■ **What is required**:
Reproduce exactly, with no pictures, each line from the opening of the material down through the line containing "[Arduino. Termometro fiebre".

======== Data for the task ========

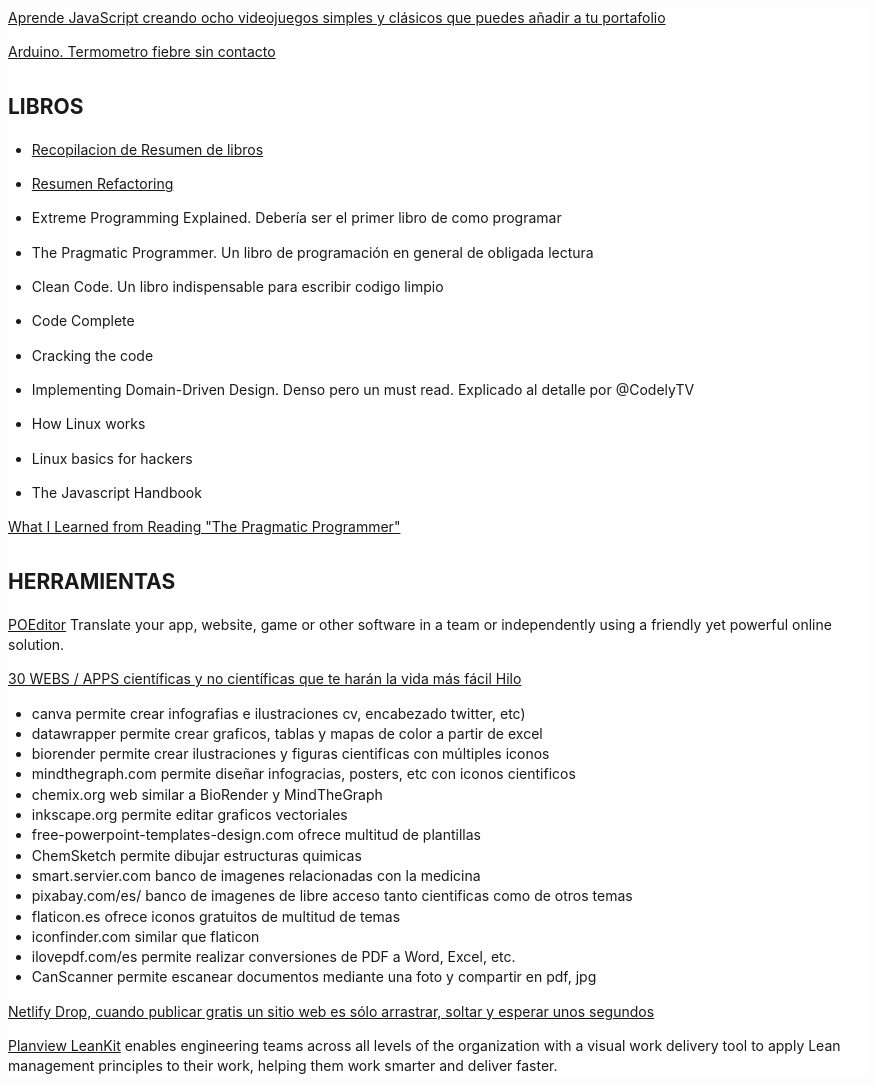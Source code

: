 [Aprende JavaScript creando ocho videojuegos simples y clásicos que puedes añadir a tu portafolio](https://www.genbeta.com/desarrollo/aprende-javascript-creando-ocho-videojuegos-simples-clasicos-que-puedes-anadir-a-tu-portafolio)

[Arduino. Termometro fiebre sin contacto](https://create.arduino.cc/projecthub/hardyedela/diy-arduino-gy-906-infrared-thermometer-5881aa)

## LIBROS

* [Recopilacion de Resumen de libros](https://twitter.com/victorianoi/status/1213393653718306816?s=11)
* [Resumen Refactoring](https://franiglesias.github.io/books-refactoring-second-edition/)
* Extreme Programming Explained. Debería ser el primer libro de como programar
* The Pragmatic Programmer. Un libro de programación en general de obligada lectura
* Clean Code. Un libro indispensable para escribir codigo limpio
* Code Complete
* Cracking the code
* Implementing Domain-Driven Design. Denso pero un must read. Explicado al detalle por @CodelyTV

* How Linux works
* Linux basics for hackers

* The Javascript Handbook

[What I Learned from Reading "The Pragmatic Programmer"](https://www.freecodecamp.org/news/thought-on-the-pragmatic-programmer/)

## HERRAMIENTAS

[POEditor](https://poeditor.com/) Translate your app, website, game or other software in a team or independently using a friendly yet powerful online solution.

[30 WEBS / APPS científicas y no científicas que te harán la vida más fácil Hilo](https://twitter.com/herenciaciencia/status/1309143924091613185)
* canva permite crear infografias e ilustraciones cv, encabezado twitter, etc)
* datawrapper permite crear graficos, tablas y mapas de color a partir de excel
* biorender permite crear ilustraciones y figuras cientificas con múltiples iconos
* mindthegraph.com permite diseñar infogracias, posters, etc con iconos cientificos
* chemix.org web similar a BioRender y MindTheGraph
* inkscape.org permite editar graficos vectoriales
* free-powerpoint-templates-design.com ofrece multitud de plantillas
* ChemSketch permite dibujar estructuras quimicas
* smart.servier.com banco de imagenes relacionadas con la medicina
* pixabay.com/es/ banco de imagenes de libre acceso tanto cientificas como de otros temas
* flaticon.es ofrece iconos gratuitos de multitud de temas
* iconfinder.com similar que flaticon
* ilovepdf.com/es permite realizar conversiones de PDF a Word, Excel, etc.
* CanScanner permite escanear documentos mediante una foto y compartir en pdf, jpg

[Netlify Drop, cuando publicar gratis un sitio web es sólo arrastrar, soltar y esperar unos segundos](https://www.genbeta.com/herramientas/netlify-drop-cuando-publicar-gratis-sitio-web-solo-arrastrar-soltar-esperar-unos-segundos)

[Planview LeanKit](https://www.planview.com/products-solutions/products/leankit/) enables engineering teams across all levels of the organization with a visual work delivery tool to apply Lean management principles to their work, helping them work smarter and deliver faster.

========

■ **Completed exercise**:
Source code

: [Aprende JavaScript creando ocho videojuegos simples y clásicos que puedes añadir a tu portafolio](https://www.genbeta.com/desarrollo/aprende-javascript-creando-ocho-videojuegos-simples-clasicos-que-puedes-anadir-a-tu-portafolio)

[Arduino. Termometro fiebre sin contacto](https://create.arduino.cc/projecthub/hardyedela/diy-arduino-gy-906-infrared-thermometer-5881aa)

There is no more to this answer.